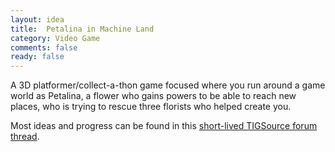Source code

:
 ```yaml
---
layout: idea
title:  Petalina in Machine Land
category: Video Game
comments: false
ready: false
---
```

A 3D platformer/collect-a-thon game focused where you run around a game world as Petalina, a flower who gains powers to be able to reach new places, who is trying to rescue three florists who helped create you.

Most ideas and progress can be found in this [short-lived TIGSource forum thread](https://forums.tigsource.com/index.php?topic=44135.0).
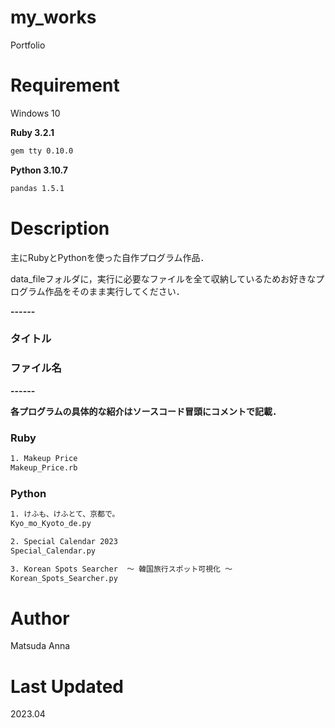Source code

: # **my_works**

Portfolio

# Requirement
Windows 10

**Ruby 3.2.1**

```bash
gem tty 0.10.0
```

**Python 3.10.7**

```bash
pandas 1.5.1
```

# Description

主にRubyとPythonを使った自作プログラム作品．

data_fileフォルダに，実行に必要なファイルを全て収納しているためお好きなプログラム作品をそのまま実行してください．

**------**

### **タイトル**
### **ファイル名**

**------**

**各プログラムの具体的な紹介はソースコード冒頭にコメントで記載．**

### **Ruby**

```bash
1. Makeup Price
Makeup_Price.rb
```

### **Python**

```bash
1. けふも、けふとて、京都で。 
Kyo_mo_Kyoto_de.py

2. Special Calendar 2023
Special_Calendar.py

3. Korean Spots Searcher  ～ 韓国旅行スポット可視化 ～
Korean_Spots_Searcher.py
```

# Author

Matsuda Anna

# Last Updated

2023.04
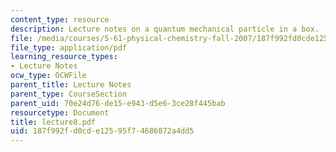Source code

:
 ```yaml
---
content_type: resource
description: Lecture notes on a quantum mechanical particle in a box.
file: /media/courses/5-61-physical-chemistry-fall-2007/187f992fd0cde12595f74686872a4dd5_lecture8.pdf
file_type: application/pdf
learning_resource_types:
- Lecture Notes
ocw_type: OCWFile
parent_title: Lecture Notes
parent_type: CourseSection
parent_uid: 70e24d76-de15-e943-d5e6-3ce28f445bab
resourcetype: Document
title: lecture8.pdf
uid: 187f992f-d0cd-e125-95f7-4686872a4dd5
---
```

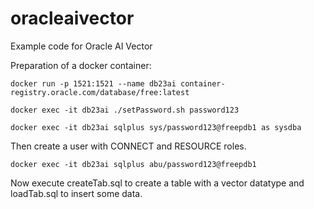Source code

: # oracleaivector
Example code for Oracle AI Vector

Preparation of a docker container:
```
docker run -p 1521:1521 --name db23ai container-registry.oracle.com/database/free:latest

docker exec -it db23ai ./setPassword.sh password123

docker exec -it db23ai sqlplus sys/password123@freepdb1 as sysdba
```
Then create a user with CONNECT and RESOURCE roles.
```
docker exec -it db23ai sqlplus abu/password123@freepdb1
```

Now execute createTab.sql to create a table with a vector datatype and loadTab.sql to insert some data.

┄┄┄┄┄┄┄┄┄┄┄┄┄┄┄┄┄┄┄┄

= Exercise =
Among the lines above, find those that contain the word "sqlplus" and copy them.

= Answer section =
docker exec -it db23ai sqlplus sys/password123@freepdb1 as sysdba
docker exec -it db23ai sqlplus abu/password123@freepdb1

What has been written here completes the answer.